I have a Victorian home that would look great with an iron fence, but I don't have the $30,000-$60,000 it would cost.

I do, however, live near the Artisans Asylum where they have welding classes, all the equipment I could need, work space, storage, etc. and I have free time. Is this a plausible DIY job?

I have seen the bolt-together hollow steel fences and I was not impressed.

dj1
Re: DIY iron fence? Is this a good idea?
dj1

Quote: " Is this a plausible DIY job?"

That depends on your level of expertise. If there is an instructor in the class who is willing to supervise over your work, then go for it.

Tips:

If your lot is leveled - you're lucky. But if your lot is not leveled you will have to work with angles, so that all your pieces are plumbed when installed.

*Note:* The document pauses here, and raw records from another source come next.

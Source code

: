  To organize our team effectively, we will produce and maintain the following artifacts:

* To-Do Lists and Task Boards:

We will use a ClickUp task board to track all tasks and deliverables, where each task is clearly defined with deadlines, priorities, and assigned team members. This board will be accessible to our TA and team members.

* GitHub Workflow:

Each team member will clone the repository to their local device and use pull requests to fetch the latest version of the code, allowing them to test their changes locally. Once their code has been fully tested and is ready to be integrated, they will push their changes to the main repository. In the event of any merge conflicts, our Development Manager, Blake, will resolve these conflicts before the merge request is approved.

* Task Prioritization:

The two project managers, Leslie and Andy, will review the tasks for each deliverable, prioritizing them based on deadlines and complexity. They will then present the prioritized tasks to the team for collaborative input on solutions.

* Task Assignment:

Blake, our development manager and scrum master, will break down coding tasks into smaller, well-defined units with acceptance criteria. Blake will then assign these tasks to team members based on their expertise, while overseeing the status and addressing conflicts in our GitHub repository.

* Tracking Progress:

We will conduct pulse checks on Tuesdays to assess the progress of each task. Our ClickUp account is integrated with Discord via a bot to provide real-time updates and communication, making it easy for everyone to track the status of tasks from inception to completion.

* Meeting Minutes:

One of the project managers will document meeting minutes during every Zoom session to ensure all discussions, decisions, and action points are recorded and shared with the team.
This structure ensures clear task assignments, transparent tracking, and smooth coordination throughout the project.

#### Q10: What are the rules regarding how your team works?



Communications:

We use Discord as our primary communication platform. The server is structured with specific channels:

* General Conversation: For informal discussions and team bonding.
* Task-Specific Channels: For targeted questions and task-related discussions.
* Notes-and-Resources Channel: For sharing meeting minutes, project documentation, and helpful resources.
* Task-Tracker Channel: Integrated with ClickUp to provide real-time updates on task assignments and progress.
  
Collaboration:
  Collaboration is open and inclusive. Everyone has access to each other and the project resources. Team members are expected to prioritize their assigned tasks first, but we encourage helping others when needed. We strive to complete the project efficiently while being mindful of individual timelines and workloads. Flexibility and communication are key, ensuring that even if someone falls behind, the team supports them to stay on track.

Put the fence together in sections, so it will be easier to transport. Also, prime and paint before installation.

Send pics.

Jack
Re: DIY iron fence? Is this a good idea?
Jack

Considering the price of material I doubt you would actually save much. The fence manufacturers buy in large quantities at discounts I doubt you will be able to get. You can check with the Artisans Asylum for an estimate of what it would cost you. I would suggest you first try architectural savage yards and antique shops for used fence.

Jack

Mastercarpentry
Re: DIY iron fence? Is this a good idea?
Mastercarpentry

Ditto on looking for used. You can also scrounge many scrap-metal buyers 'piles' or leave them your number to call when what you're looking for comes in (with a 'reward' offered when they find what you're seeking to ensure they will call). But you're not going to find new materials and making your own much cheaper than what the contractors offer.

Most folks see high prices and think they're being ripped off, but the profit margin for all building materials is usually quite small since with most things the investment needed to go into the business is small in comparison to many other businesses. This creates a competitive environment which keeps the seller's prices close to the bottom with only large quantity creating much wealth. I've yet to see a sawmill or lumber-yard owner driving a Rolls or flying their own airplane!

The school may be able to get you discounts on materials. You might even offer your "job" as a training practice environment for the students if the school is willing to go along with that. When you want to save money you've got to make up for the difference with brains or sweat- really good deals don't come any other way.

Phil

dj1
Re: DIY iron fence? Is this a good idea?
dj1

skintigh,

You didn't mention how long fence you need, but I doubt you can find enough material which is uniform and in good condition, used and cheap.

And since you will be putting in your own money and sweat, why settle for throw away scrap? Go with your original plan, buy new material through the school.

There is a house not far from me, the guy did a wrought iron fence using scrap, which he primed and painted - took him over a year to finish. I used to see him on weekend, laboring and struggling to make sense of garbage iron. Not all pieces match and the whole thing looks like s--t.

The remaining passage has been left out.